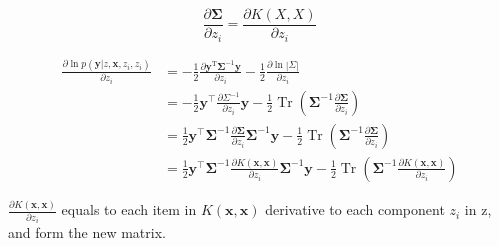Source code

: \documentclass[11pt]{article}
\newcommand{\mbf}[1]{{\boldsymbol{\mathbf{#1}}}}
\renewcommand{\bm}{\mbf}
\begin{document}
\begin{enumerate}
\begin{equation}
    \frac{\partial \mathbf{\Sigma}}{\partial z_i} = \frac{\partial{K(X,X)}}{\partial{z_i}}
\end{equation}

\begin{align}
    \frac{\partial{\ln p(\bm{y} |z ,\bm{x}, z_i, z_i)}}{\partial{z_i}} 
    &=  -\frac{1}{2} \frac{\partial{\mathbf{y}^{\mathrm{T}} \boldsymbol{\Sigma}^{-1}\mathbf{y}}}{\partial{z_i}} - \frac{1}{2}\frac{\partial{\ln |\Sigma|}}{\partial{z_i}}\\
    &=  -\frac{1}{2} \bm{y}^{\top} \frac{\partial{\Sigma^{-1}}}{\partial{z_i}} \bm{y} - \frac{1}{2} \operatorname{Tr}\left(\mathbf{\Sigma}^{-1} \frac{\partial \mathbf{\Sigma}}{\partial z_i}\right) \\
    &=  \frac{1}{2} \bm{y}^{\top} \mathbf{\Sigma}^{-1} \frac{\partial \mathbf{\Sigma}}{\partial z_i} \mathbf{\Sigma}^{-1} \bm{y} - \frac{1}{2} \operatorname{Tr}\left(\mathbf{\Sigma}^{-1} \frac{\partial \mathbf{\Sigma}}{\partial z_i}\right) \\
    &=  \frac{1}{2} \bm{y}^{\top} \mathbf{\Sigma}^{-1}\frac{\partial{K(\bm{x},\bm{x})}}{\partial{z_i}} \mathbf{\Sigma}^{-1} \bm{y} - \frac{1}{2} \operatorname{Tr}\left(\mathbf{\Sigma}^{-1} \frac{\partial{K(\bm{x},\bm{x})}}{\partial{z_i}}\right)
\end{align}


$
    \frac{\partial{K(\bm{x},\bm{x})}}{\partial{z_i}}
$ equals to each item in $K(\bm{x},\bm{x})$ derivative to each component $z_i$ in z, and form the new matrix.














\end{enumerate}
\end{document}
──────
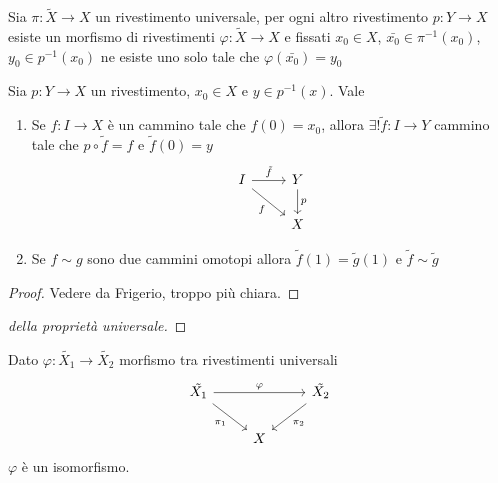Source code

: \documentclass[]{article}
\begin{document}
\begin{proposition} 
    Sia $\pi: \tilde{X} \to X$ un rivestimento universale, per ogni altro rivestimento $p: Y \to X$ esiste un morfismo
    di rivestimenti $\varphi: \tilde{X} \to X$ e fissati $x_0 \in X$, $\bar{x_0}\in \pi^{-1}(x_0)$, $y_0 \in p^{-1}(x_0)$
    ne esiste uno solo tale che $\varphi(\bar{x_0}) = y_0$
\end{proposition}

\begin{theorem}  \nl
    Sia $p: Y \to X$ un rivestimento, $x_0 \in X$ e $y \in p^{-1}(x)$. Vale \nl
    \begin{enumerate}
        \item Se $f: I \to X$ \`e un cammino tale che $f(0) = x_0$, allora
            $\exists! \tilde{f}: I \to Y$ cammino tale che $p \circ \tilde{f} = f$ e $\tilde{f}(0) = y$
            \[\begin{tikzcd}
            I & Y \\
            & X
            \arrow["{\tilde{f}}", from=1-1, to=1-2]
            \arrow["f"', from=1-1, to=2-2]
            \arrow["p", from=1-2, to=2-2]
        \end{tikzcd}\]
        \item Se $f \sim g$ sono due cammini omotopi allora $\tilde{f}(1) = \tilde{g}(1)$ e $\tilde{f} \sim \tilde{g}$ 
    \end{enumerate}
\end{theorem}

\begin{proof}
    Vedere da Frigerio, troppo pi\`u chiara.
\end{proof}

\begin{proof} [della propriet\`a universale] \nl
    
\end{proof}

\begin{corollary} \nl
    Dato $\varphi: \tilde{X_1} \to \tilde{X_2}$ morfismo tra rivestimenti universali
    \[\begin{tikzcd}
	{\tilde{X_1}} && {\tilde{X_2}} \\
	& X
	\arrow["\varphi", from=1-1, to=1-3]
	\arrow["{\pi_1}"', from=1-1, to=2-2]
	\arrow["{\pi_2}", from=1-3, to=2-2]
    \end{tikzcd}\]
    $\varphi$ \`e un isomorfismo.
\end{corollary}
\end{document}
──────
▶ **The problem**
Working through the records, find each line containing the word "esiste" and copy it.

▶ **Written response**
    Sia $\pi: \tilde{X} \to X$ un rivestimento universale, per ogni altro rivestimento $p: Y \to X$ esiste un morfismo
    ne esiste uno solo tale che $\varphi(\bar{x_0}) = y_0$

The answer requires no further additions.